(Saved data entries)
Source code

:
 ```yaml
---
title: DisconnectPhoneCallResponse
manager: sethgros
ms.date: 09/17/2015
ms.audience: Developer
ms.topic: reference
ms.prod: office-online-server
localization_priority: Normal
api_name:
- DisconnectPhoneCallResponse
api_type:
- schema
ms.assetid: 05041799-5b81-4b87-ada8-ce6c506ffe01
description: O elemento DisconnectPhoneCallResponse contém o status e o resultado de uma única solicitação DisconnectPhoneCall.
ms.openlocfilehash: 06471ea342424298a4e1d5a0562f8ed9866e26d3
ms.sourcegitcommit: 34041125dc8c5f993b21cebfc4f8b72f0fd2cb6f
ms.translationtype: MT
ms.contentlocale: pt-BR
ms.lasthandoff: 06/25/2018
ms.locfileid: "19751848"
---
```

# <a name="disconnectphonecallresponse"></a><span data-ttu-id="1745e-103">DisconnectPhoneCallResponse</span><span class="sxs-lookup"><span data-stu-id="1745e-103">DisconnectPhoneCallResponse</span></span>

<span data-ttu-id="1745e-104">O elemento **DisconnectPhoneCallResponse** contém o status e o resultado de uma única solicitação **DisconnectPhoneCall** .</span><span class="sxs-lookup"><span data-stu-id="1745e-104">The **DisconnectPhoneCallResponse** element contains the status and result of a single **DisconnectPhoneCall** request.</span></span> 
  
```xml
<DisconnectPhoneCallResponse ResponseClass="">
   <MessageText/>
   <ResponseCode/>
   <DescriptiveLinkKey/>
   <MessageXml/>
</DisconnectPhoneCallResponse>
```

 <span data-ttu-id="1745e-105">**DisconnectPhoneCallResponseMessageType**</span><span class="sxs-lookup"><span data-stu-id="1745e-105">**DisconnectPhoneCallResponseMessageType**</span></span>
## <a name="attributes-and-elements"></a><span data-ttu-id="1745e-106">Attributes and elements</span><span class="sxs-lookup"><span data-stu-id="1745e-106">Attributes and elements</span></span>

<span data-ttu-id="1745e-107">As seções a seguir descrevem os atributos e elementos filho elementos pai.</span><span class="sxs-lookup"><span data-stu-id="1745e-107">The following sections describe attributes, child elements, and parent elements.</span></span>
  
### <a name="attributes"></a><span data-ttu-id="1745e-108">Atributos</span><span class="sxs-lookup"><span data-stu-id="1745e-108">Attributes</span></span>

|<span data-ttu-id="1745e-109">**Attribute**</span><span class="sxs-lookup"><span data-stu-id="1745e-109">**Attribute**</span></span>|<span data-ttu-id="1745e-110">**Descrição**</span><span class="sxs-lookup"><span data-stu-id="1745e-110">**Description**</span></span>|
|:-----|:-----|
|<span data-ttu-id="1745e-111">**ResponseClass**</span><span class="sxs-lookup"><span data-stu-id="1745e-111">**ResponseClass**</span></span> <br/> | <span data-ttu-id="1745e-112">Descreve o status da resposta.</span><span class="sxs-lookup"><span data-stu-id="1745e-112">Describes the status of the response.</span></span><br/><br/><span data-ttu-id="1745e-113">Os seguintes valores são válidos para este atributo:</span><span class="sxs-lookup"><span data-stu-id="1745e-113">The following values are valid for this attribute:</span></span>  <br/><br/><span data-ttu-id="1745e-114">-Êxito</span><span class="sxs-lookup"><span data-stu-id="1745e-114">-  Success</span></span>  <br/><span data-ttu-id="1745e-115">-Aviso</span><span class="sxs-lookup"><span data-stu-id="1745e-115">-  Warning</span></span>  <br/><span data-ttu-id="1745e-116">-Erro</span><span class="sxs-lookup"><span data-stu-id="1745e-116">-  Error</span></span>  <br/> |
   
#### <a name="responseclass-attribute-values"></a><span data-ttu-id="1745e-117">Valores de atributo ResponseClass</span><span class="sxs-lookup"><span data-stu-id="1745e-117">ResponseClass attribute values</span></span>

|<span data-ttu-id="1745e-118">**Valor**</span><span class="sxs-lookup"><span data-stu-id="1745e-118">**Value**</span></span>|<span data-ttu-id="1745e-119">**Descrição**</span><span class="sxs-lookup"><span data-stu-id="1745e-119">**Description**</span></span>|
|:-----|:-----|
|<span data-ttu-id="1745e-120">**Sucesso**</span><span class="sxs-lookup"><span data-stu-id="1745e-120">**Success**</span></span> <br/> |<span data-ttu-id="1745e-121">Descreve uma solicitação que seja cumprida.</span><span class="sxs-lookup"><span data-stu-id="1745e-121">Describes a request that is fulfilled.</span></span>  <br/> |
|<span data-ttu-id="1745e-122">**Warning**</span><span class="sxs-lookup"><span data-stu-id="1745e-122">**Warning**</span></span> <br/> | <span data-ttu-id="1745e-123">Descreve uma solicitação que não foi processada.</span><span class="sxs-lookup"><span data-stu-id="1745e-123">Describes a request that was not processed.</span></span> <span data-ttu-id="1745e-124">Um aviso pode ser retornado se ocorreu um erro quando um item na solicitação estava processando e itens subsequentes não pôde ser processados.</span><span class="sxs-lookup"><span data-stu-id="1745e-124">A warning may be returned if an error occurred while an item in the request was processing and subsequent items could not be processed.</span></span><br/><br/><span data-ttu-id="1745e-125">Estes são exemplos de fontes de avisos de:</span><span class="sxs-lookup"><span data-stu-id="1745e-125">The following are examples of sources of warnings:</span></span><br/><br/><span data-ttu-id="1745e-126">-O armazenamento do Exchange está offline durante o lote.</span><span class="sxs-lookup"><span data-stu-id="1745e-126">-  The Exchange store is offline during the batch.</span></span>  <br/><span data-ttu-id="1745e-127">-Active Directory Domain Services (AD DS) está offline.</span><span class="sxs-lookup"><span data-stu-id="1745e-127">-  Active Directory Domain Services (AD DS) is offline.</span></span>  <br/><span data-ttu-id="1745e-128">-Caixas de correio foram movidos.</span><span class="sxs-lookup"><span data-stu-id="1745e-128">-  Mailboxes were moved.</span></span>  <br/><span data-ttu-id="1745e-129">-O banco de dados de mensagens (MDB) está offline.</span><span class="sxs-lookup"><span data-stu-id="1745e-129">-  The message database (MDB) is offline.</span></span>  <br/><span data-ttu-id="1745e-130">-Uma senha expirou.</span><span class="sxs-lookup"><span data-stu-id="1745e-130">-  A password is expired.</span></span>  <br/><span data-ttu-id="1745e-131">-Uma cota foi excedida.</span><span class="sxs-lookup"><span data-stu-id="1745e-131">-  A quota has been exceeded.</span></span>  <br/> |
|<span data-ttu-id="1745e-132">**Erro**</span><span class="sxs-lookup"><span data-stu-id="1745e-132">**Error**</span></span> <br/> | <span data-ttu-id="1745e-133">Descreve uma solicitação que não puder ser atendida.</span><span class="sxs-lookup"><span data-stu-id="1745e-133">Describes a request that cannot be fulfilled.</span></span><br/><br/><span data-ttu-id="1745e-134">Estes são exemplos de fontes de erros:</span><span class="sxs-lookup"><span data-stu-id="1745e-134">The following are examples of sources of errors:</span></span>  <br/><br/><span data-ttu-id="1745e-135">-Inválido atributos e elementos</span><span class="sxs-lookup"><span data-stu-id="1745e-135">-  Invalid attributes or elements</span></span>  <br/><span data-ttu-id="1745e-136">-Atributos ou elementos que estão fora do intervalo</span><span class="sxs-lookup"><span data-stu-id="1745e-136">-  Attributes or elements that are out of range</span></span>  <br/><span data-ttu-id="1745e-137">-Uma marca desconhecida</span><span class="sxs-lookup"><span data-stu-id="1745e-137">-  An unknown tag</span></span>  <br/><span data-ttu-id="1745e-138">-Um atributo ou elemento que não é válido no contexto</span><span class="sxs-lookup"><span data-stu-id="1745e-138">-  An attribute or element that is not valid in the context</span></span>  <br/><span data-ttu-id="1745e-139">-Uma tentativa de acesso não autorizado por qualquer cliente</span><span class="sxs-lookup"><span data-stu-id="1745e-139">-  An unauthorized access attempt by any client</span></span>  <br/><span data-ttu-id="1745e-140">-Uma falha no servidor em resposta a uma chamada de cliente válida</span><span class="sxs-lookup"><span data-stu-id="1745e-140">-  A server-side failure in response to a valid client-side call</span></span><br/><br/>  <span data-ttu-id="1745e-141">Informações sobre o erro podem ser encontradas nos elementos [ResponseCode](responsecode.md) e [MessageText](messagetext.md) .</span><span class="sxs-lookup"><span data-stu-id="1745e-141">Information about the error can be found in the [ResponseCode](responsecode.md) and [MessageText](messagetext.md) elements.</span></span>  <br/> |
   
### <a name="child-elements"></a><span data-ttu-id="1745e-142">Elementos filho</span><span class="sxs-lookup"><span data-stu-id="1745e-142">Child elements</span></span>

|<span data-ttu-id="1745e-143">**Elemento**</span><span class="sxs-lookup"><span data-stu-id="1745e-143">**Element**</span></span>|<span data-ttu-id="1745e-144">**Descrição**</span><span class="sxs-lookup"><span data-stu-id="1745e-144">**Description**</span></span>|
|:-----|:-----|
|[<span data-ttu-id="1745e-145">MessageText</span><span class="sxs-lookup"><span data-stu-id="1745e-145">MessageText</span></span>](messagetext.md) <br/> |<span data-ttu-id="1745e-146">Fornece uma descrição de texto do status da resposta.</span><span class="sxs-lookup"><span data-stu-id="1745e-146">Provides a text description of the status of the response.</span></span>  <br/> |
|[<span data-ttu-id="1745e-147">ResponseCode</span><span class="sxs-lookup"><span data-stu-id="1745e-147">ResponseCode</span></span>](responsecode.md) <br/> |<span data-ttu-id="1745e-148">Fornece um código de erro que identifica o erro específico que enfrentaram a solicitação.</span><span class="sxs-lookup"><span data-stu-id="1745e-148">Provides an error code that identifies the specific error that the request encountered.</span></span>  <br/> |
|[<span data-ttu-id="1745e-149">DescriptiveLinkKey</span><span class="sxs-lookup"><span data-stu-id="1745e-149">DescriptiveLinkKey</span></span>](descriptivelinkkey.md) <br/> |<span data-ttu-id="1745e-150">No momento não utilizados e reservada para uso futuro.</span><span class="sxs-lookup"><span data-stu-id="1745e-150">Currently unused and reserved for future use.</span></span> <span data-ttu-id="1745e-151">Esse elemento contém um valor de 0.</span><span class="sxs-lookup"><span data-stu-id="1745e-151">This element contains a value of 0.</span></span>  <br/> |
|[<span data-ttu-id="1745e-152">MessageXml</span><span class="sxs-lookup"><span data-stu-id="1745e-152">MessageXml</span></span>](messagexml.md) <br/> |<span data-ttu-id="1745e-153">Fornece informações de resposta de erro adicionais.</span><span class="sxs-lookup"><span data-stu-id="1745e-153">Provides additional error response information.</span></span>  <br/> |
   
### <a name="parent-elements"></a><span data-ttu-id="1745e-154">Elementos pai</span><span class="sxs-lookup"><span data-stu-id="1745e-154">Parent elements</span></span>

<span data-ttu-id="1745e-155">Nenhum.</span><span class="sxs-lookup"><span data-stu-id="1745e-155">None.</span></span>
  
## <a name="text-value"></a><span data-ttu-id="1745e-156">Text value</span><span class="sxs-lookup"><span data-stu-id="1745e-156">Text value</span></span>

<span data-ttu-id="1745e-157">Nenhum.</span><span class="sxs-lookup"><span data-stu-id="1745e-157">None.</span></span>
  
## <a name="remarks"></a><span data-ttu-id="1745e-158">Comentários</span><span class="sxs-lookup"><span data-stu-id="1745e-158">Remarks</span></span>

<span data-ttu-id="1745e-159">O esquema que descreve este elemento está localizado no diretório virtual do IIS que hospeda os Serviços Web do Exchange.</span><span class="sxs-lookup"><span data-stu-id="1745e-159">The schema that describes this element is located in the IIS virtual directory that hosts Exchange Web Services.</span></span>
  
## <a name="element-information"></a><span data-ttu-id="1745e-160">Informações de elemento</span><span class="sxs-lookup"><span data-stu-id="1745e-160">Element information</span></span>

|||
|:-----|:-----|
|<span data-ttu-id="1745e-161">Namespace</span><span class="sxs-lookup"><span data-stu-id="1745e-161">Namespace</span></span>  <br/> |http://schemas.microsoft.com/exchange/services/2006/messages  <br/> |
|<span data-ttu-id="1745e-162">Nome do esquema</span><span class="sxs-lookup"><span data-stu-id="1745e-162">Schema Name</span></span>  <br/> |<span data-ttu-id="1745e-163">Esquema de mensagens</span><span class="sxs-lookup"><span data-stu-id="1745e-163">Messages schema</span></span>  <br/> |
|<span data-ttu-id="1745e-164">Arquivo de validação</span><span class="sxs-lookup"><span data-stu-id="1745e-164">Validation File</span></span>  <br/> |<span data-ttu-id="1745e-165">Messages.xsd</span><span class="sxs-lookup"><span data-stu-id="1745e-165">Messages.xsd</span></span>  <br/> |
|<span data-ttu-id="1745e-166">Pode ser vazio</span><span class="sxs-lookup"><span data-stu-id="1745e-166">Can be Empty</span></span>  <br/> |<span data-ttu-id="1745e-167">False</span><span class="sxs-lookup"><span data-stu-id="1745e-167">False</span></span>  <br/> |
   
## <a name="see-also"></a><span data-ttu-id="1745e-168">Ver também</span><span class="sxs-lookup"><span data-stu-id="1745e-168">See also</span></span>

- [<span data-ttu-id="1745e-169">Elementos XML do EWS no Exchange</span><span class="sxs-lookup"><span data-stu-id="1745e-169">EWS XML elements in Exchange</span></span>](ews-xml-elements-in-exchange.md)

### ABOUT THIS TASK
Check each line of the entries above, and show every one holding the word "None".

### WRITTEN SOLUTION
<span data-ttu-id="1745e-155">Nenhum.</span><span class="sxs-lookup"><span data-stu-id="1745e-155">None.</span></span>
<span data-ttu-id="1745e-157">Nenhum.</span><span class="sxs-lookup"><span data-stu-id="1745e-157">None.</span></span>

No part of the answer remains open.